WORK TO COMPLETE:
Every record must be written out once more, with nothing added or omitted.

EXTRACTED DATA:

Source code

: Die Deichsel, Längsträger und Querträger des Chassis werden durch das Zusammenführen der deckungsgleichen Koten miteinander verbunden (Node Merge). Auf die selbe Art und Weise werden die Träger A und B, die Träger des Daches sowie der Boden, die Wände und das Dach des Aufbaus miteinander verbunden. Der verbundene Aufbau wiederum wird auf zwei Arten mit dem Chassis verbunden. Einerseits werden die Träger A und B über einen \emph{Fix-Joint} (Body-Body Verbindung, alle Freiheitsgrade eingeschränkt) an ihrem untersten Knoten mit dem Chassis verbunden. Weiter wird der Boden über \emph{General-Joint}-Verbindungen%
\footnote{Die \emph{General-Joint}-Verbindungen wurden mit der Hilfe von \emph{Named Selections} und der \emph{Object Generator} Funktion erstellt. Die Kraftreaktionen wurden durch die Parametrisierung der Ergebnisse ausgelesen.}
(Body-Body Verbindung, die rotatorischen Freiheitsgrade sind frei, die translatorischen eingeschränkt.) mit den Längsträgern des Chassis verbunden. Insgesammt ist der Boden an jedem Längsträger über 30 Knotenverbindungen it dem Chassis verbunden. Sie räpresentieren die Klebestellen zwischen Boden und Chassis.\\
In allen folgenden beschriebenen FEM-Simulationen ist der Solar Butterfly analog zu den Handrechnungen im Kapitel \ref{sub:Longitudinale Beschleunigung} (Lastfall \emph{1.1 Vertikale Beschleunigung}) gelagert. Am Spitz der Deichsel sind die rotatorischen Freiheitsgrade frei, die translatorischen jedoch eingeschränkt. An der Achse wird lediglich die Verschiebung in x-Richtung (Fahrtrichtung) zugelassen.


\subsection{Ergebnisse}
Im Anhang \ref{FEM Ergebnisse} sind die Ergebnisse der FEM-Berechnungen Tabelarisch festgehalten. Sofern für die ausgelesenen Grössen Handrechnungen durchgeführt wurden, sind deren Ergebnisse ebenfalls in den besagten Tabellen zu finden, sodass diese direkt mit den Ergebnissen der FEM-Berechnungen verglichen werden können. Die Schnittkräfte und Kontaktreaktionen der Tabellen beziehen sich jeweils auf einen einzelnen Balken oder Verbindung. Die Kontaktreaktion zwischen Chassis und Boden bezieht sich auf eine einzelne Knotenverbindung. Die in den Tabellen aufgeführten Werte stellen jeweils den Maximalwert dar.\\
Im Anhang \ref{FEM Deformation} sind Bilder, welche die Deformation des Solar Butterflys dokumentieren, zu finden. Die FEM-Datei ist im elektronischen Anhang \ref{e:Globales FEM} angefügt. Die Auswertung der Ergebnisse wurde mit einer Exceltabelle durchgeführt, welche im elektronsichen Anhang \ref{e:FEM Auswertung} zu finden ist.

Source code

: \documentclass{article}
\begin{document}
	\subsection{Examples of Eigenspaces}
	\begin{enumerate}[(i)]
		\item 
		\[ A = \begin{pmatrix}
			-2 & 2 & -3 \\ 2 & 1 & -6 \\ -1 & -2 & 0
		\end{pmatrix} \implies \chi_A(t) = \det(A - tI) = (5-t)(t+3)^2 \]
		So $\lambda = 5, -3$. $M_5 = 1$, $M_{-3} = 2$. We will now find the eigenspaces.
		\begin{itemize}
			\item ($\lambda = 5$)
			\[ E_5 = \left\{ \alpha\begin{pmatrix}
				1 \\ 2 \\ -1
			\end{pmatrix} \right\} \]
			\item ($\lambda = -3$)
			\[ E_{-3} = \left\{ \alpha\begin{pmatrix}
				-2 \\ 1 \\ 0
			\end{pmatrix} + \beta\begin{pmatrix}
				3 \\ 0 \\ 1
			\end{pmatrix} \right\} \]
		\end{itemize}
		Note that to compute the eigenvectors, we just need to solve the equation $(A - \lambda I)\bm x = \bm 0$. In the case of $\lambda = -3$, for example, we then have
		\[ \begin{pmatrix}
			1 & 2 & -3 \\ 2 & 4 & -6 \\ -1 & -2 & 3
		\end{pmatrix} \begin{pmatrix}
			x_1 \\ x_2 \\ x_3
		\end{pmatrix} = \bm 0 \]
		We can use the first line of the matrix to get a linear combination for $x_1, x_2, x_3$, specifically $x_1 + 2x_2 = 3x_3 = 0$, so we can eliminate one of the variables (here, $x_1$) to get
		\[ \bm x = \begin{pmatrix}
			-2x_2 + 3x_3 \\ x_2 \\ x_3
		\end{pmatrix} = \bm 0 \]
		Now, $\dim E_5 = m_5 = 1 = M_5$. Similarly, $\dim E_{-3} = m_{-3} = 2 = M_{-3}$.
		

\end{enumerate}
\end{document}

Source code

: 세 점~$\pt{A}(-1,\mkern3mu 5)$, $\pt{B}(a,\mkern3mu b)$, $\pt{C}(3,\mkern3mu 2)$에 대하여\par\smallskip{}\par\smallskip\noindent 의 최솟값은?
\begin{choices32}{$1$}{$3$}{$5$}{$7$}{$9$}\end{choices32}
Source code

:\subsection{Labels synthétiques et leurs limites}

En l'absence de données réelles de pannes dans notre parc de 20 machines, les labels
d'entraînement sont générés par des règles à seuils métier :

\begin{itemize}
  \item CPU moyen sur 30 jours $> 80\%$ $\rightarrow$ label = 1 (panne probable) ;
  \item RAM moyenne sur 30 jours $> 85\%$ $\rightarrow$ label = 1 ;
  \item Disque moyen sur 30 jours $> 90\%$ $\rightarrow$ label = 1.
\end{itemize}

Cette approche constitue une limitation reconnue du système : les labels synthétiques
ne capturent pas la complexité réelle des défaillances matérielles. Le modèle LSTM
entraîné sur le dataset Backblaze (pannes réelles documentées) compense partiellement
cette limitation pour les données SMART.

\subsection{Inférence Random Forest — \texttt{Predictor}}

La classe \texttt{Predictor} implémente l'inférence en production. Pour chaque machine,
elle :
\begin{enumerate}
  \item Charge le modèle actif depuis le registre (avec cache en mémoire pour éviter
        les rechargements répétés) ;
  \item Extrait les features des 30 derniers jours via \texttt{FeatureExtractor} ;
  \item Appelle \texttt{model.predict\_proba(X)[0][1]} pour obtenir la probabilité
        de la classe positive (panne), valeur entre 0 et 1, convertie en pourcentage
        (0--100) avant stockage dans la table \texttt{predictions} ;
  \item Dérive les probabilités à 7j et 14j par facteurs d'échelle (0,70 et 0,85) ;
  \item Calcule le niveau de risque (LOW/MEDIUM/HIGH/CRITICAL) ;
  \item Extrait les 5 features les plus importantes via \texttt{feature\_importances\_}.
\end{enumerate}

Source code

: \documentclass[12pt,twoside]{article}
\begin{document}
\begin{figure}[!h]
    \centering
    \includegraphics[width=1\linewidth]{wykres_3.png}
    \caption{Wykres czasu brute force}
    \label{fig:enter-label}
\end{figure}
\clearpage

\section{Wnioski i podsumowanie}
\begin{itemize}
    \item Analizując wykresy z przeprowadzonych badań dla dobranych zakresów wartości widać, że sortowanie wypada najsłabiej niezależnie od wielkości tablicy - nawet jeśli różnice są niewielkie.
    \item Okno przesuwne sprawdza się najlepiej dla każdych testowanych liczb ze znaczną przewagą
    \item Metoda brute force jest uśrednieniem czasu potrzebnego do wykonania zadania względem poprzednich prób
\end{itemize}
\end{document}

EXERCISE OUTPUT:
Source code

: Die Deichsel, Längsträger und Querträger des Chassis werden durch das Zusammenführen der deckungsgleichen Koten miteinander verbunden (Node Merge). Auf die selbe Art und Weise werden die Träger A und B, die Träger des Daches sowie der Boden, die Wände und das Dach des Aufbaus miteinander verbunden. Der verbundene Aufbau wiederum wird auf zwei Arten mit dem Chassis verbunden. Einerseits werden die Träger A und B über einen \emph{Fix-Joint} (Body-Body Verbindung, alle Freiheitsgrade eingeschränkt) an ihrem untersten Knoten mit dem Chassis verbunden. Weiter wird der Boden über \emph{General-Joint}-Verbindungen%
\footnote{Die \emph{General-Joint}-Verbindungen wurden mit der Hilfe von \emph{Named Selections} und der \emph{Object Generator} Funktion erstellt. Die Kraftreaktionen wurden durch die Parametrisierung der Ergebnisse ausgelesen.}
(Body-Body Verbindung, die rotatorischen Freiheitsgrade sind frei, die translatorischen eingeschränkt.) mit den Längsträgern des Chassis verbunden. Insgesammt ist der Boden an jedem Längsträger über 30 Knotenverbindungen it dem Chassis verbunden. Sie räpresentieren die Klebestellen zwischen Boden und Chassis.\\
In allen folgenden beschriebenen FEM-Simulationen ist der Solar Butterfly analog zu den Handrechnungen im Kapitel \ref{sub:Longitudinale Beschleunigung} (Lastfall \emph{1.1 Vertikale Beschleunigung}) gelagert. Am Spitz der Deichsel sind die rotatorischen Freiheitsgrade frei, die translatorischen jedoch eingeschränkt. An der Achse wird lediglich die Verschiebung in x-Richtung (Fahrtrichtung) zugelassen.


\subsection{Ergebnisse}
Im Anhang \ref{FEM Ergebnisse} sind die Ergebnisse der FEM-Berechnungen Tabelarisch festgehalten. Sofern für die ausgelesenen Grössen Handrechnungen durchgeführt wurden, sind deren Ergebnisse ebenfalls in den besagten Tabellen zu finden, sodass diese direkt mit den Ergebnissen der FEM-Berechnungen verglichen werden können. Die Schnittkräfte und Kontaktreaktionen der Tabellen beziehen sich jeweils auf einen einzelnen Balken oder Verbindung. Die Kontaktreaktion zwischen Chassis und Boden bezieht sich auf eine einzelne Knotenverbindung. Die in den Tabellen aufgeführten Werte stellen jeweils den Maximalwert dar.\\
Im Anhang \ref{FEM Deformation} sind Bilder, welche die Deformation des Solar Butterflys dokumentieren, zu finden. Die FEM-Datei ist im elektronischen Anhang \ref{e:Globales FEM} angefügt. Die Auswertung der Ergebnisse wurde mit einer Exceltabelle durchgeführt, welche im elektronsichen Anhang \ref{e:FEM Auswertung} zu finden ist.

Source code

: \documentclass{article}
\begin{document}
	\subsection{Examples of Eigenspaces}
	\begin{enumerate}[(i)]
		\item 
		\[ A = \begin{pmatrix}
			-2 & 2 & -3 \\ 2 & 1 & -6 \\ -1 & -2 & 0
		\end{pmatrix} \implies \chi_A(t) = \det(A - tI) = (5-t)(t+3)^2 \]
		So $\lambda = 5, -3$. $M_5 = 1$, $M_{-3} = 2$. We will now find the eigenspaces.
		\begin{itemize}
			\item ($\lambda = 5$)
			\[ E_5 = \left\{ \alpha\begin{pmatrix}
				1 \\ 2 \\ -1
			\end{pmatrix} \right\} \]
			\item ($\lambda = -3$)
			\[ E_{-3} = \left\{ \alpha\begin{pmatrix}
				-2 \\ 1 \\ 0
			\end{pmatrix} + \beta\begin{pmatrix}
				3 \\ 0 \\ 1
			\end{pmatrix} \right\} \]
		\end{itemize}
		Note that to compute the eigenvectors, we just need to solve the equation $(A - \lambda I)\bm x = \bm 0$. In the case of $\lambda = -3$, for example, we then have
		\[ \begin{pmatrix}
			1 & 2 & -3 \\ 2 & 4 & -6 \\ -1 & -2 & 3
		\end{pmatrix} \begin{pmatrix}
			x_1 \\ x_2 \\ x_3
		\end{pmatrix} = \bm 0 \]
		We can use the first line of the matrix to get a linear combination for $x_1, x_2, x_3$, specifically $x_1 + 2x_2 = 3x_3 = 0$, so we can eliminate one of the variables (here, $x_1$) to get
		\[ \bm x = \begin{pmatrix}
			-2x_2 + 3x_3 \\ x_2 \\ x_3
		\end{pmatrix} = \bm 0 \]
		Now, $\dim E_5 = m_5 = 1 = M_5$. Similarly, $\dim E_{-3} = m_{-3} = 2 = M_{-3}$.
		

\end{enumerate}
\end{document}

Source code

: 세 점~$\pt{A}(-1,\mkern3mu 5)$, $\pt{B}(a,\mkern3mu b)$, $\pt{C}(3,\mkern3mu 2)$에 대하여\par\smallskip{}\par\smallskip\noindent 의 최솟값은?
\begin{choices32}{$1$}{$3$}{$5$}{$7$}{$9$}\end{choices32}
Source code

:\subsection{Labels synthétiques et leurs limites}

En l'absence de données réelles de pannes dans notre parc de 20 machines, les labels
d'entraînement sont générés par des règles à seuils métier :

\begin{itemize}
  \item CPU moyen sur 30 jours $> 80\%$ $\rightarrow$ label = 1 (panne probable) ;
  \item RAM moyenne sur 30 jours $> 85\%$ $\rightarrow$ label = 1 ;
  \item Disque moyen sur 30 jours $> 90\%$ $\rightarrow$ label = 1.
\end{itemize}

Cette approche constitue une limitation reconnue du système : les labels synthétiques
ne capturent pas la complexité réelle des défaillances matérielles. Le modèle LSTM
entraîné sur le dataset Backblaze (pannes réelles documentées) compense partiellement
cette limitation pour les données SMART.

\subsection{Inférence Random Forest — \texttt{Predictor}}

La classe \texttt{Predictor} implémente l'inférence en production. Pour chaque machine,
elle :
\begin{enumerate}
  \item Charge le modèle actif depuis le registre (avec cache en mémoire pour éviter
        les rechargements répétés) ;
  \item Extrait les features des 30 derniers jours via \texttt{FeatureExtractor} ;
  \item Appelle \texttt{model.predict\_proba(X)[0][1]} pour obtenir la probabilité
        de la classe positive (panne), valeur entre 0 et 1, convertie en pourcentage
        (0--100) avant stockage dans la table \texttt{predictions} ;
  \item Dérive les probabilités à 7j et 14j par facteurs d'échelle (0,70 et 0,85) ;
  \item Calcule le niveau de risque (LOW/MEDIUM/HIGH/CRITICAL) ;
  \item Extrait les 5 features les plus importantes via \texttt{feature\_importances\_}.
\end{enumerate}

Source code

: \documentclass[12pt,twoside]{article}
\begin{document}
\begin{figure}[!h]
    \centering
    \includegraphics[width=1\linewidth]{wykres_3.png}
    \caption{Wykres czasu brute force}
    \label{fig:enter-label}
\end{figure}
\clearpage

\section{Wnioski i podsumowanie}
\begin{itemize}
    \item Analizując wykresy z przeprowadzonych badań dla dobranych zakresów wartości widać, że sortowanie wypada najsłabiej niezależnie od wielkości tablicy - nawet jeśli różnice są niewielkie.
    \item Okno przesuwne sprawdza się najlepiej dla każdych testowanych liczb ze znaczną przewagą
    \item Metoda brute force jest uśrednieniem czasu potrzebnego do wykonania zadania względem poprzednich prób
\end{itemize}
\end{document}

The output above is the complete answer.